Hi Bin,
Apologize for the delay. I came back from vacation a few days ago.
On Tue, Sep 04, 2018 at 12:00:14PM +0800, Bin Meng wrote:
Hi Eugeniu,
On Sat, Sep 1, 2018 at 6:59 PM Eugeniu Rosca roscaeugeniu@gmail.com wrote:
[..]
Just wanted to let you know that coreboot folks are going through similar discussions in [1]. Also, experimenting with various gcc versions and flags in my spare time, I collected some evidence [2] showing that the behavior of GCC UBSAN (-fsanitize=undefined & friends) may differ a lot depending on the gcc version and below flags (none used by U-Boot, but some used in Linux kernel): -fwrapv -fstrict-overflow -fno-strict-overflow
Checking how -fno-strict-overflow and -fwrapv compare to each other (since they seem to accomplish similar goals according to many sources), I've used the sample app from [3] to see how gcc handles signed integer wraparound depending on gcc version, flags, optimization level and on whether UBSAN is enabled or not. The variance/inconsistency of the results [4] is very high in my opinion.
One clear conclusion of [4] is that questions like why gcc UBSAN complains in U-Boot but not in the Kernel require knowing at least the parameters tracked in [4] (and maybe more).
[1] https://mail.coreboot.org/pipermail/coreboot/2018-February/086146.html [2] UBSAN behavior (printing 1 << 31) is highly dependent on gcc version and flags
[..]
Thank you very much for all these details and links. I learned a lot from this thread. It looks to me that coreboot folks are not in favor of this UBSAN thing. I personally have no preference, but I suspect there are a lot more in the U-Boot tree that have such warnings.
I don't think they question the usefulness of UBSAN as a whole. Rather, they seem to be annoyed by one particular (frequently reproduced) UBSAN error, specifically what gcc man pages refer to as "left-shifting 1 into the sign bit". Note that shifting *past* the sign bit is a different (presumably more serious) subclass of signed integer shift overflow. Both the coreboot discussion and the fixes from my series are limited to "left-shifting into (not past) the sign bit" behavior.

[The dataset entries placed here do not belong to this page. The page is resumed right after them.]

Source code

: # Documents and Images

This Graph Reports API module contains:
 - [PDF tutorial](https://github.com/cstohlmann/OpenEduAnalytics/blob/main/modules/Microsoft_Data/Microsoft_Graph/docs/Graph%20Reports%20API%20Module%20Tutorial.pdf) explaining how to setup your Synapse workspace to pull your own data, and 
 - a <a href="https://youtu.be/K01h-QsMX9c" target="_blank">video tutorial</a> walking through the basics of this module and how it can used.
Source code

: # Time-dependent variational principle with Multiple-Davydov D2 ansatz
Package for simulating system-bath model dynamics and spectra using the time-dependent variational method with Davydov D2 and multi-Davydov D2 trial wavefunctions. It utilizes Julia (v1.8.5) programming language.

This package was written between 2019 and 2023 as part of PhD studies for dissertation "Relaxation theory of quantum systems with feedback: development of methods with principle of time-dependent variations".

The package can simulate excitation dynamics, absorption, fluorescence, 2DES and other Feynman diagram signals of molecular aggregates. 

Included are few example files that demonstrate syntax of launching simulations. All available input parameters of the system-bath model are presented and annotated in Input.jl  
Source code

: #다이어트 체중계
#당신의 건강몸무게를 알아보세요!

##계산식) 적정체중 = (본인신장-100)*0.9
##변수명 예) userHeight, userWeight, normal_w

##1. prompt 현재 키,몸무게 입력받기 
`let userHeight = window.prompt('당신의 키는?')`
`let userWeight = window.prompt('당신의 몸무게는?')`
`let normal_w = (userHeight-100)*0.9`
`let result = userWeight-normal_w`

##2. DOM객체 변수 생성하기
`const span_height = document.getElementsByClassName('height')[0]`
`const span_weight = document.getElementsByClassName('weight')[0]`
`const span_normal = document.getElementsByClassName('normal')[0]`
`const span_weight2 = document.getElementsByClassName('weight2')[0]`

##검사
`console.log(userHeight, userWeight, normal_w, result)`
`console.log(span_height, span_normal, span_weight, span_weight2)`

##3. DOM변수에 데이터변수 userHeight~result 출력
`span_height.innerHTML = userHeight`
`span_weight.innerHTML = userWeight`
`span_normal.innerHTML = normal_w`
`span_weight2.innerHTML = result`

Both the C11 [6] standard (to which U-Boot "adhered" via commit [5]) and the later C18 [7] define the left shifts as follows (§6.5.7p4):
------8<------ The result of E1 << E2 is E1 left-shifted E2 bit positions; vacated bits are filled with zeros. If E1 has an unsigned type, the value of the result is E1 × 2^E2, reduced modulo one more than the maximum value representable in the result type. If E1 has a signed type and nonnegative value, and E1 × 2^E2 is representable in the result type, then that is the resulting value; otherwise, the behavior is undefined. ------8<------
With respect to the type of the result, both C11/C18 standards state in §6.5.7p3:
------8<------ The type of the result is that of the promoted left operand. ------8<------
My understanding of the above is that, purely from C11/C18 standard perspective, (1 << 31) is undefined behavior since the result can't be represented in the type of the left operand (signed int).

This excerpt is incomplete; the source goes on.